Morgan echoed that sentiment, stating that there “should always be a fee” associated with a professional service, noting that fees could take the shape of a membership or monthly payment model.
“At TDC, we charge service fees and we’re proud of it,” Bowman added. “We encourage our members to do the same. Would you have argued with someone to pay $50-$100 to help you through the repatriation crisis? No.

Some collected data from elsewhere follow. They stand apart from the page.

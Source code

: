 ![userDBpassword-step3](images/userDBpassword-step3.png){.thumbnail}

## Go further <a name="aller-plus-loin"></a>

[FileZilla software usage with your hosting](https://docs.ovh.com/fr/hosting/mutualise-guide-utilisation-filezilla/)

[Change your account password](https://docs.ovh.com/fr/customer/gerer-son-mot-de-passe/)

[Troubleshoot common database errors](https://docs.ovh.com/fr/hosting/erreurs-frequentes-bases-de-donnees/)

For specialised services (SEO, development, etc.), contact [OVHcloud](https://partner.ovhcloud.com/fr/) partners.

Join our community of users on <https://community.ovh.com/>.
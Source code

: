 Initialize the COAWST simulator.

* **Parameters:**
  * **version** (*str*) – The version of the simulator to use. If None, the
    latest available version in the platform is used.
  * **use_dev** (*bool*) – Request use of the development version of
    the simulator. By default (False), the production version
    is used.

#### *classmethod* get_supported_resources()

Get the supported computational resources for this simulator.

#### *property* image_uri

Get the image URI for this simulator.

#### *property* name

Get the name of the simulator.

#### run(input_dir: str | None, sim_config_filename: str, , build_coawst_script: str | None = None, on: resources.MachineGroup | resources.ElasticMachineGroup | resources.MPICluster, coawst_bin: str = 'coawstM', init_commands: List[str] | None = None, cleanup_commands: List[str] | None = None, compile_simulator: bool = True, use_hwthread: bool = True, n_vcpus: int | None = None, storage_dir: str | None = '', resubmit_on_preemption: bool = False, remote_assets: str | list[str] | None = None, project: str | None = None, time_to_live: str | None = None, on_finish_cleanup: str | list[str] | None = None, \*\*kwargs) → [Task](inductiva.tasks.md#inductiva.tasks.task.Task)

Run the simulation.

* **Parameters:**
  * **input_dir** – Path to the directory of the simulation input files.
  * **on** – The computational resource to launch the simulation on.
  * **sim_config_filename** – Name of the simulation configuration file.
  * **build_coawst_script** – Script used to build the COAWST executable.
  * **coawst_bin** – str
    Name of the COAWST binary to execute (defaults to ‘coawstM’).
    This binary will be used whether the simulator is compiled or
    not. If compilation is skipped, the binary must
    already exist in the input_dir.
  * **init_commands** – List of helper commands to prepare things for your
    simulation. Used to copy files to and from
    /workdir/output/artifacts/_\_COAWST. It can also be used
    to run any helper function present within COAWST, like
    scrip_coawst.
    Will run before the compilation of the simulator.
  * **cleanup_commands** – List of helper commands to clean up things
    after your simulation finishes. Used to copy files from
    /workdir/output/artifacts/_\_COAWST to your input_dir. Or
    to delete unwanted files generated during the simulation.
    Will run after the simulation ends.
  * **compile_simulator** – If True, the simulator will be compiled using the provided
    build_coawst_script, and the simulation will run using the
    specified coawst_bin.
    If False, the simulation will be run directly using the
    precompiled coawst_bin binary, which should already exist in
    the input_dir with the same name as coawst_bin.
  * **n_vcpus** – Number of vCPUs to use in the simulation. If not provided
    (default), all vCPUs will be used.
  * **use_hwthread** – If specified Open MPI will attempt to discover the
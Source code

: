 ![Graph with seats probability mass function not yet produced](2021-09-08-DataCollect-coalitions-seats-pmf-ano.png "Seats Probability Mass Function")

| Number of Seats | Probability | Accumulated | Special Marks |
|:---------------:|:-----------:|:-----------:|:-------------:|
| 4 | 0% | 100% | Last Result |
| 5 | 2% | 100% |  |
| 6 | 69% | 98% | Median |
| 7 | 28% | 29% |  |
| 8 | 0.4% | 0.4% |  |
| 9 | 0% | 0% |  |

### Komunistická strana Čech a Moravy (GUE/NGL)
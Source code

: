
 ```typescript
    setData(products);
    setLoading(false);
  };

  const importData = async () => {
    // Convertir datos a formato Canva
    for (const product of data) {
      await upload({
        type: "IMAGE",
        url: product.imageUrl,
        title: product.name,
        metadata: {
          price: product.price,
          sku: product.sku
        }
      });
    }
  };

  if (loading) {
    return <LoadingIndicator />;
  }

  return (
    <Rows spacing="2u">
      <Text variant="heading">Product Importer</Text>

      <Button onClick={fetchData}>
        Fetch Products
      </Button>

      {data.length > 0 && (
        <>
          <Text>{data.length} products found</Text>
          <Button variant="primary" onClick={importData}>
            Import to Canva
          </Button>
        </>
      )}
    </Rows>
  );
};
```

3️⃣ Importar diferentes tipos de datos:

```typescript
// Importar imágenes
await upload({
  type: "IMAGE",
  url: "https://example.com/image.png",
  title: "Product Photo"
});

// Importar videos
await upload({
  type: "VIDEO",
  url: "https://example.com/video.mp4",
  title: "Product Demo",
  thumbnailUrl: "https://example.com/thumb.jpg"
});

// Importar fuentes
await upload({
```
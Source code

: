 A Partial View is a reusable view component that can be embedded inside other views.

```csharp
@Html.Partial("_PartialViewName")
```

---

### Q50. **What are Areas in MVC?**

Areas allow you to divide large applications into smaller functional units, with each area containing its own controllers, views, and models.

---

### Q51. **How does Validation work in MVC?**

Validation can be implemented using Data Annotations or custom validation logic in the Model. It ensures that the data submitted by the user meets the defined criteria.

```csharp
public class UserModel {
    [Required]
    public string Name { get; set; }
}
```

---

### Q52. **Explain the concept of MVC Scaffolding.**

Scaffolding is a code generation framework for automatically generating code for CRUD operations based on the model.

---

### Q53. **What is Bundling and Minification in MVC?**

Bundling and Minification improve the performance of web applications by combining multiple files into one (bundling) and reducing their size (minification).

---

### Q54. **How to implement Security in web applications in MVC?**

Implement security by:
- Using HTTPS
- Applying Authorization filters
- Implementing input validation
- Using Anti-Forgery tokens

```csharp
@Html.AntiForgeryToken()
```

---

Working with customers, no matter what happens, travel advisors need a lot of skills to be in the business.”
On selling domestic travel
Bound to a federal non-essential travel ban and a 14-day mandatory self-isolation order upon re-entering Canada, some Canadians may explore their own country this summer – a prospect that, potentially, could get the market moving again.
“Whether you can go between borders, provincially, or even in your own backyard, there are some amazing options for people that they might never have thought of before,” Bowman said, noting that TDC has started seeing an uptick in bookings. “We celebrate [bookings] like they are candy...We’re beginning to see people get excited about travel.”
READ MORE: More than half of Canadians plan to stay home this summer, survey says
Virtuoso is taking a holistic approach to the pandemic, said Morgan, breaking it down into three phases: crisis, recovery and reinvention. (Domestic travel, he said, fits into the recovery phase).
Harris said “there’s no question” that local travel is an option that will help matters.
However: “It’s unfortunate that advisors are not consulted upon for local travel as much as they are for international and transborder activity,” he said. “Advisors should hone their skills and develop [local travel] as a legitimate opportunity.”
Words of wisdom
Each of our panelists shared their advice for Canada's travel trade as the travel economy gradually reopens.
“Stay close. We are one industry and we can help each other,” said Bowman. “Together, we will all come through this. It’s the attitude that we take that will get us there. Consumers will be ready to travel again. However, the love for travel has never been more profound. We need to hold our heads up and continue to shine.”
Harris urged travels pros to remain optimistic.
“We need to get to market and let consumers know what travel will look like,” he said. “We may not have all the answers, but we need to be proactive.”
"From the advisor standpoint, have hope, remain resilient, and help your clients dream,” he said. “They want to travel again, so help them do that.”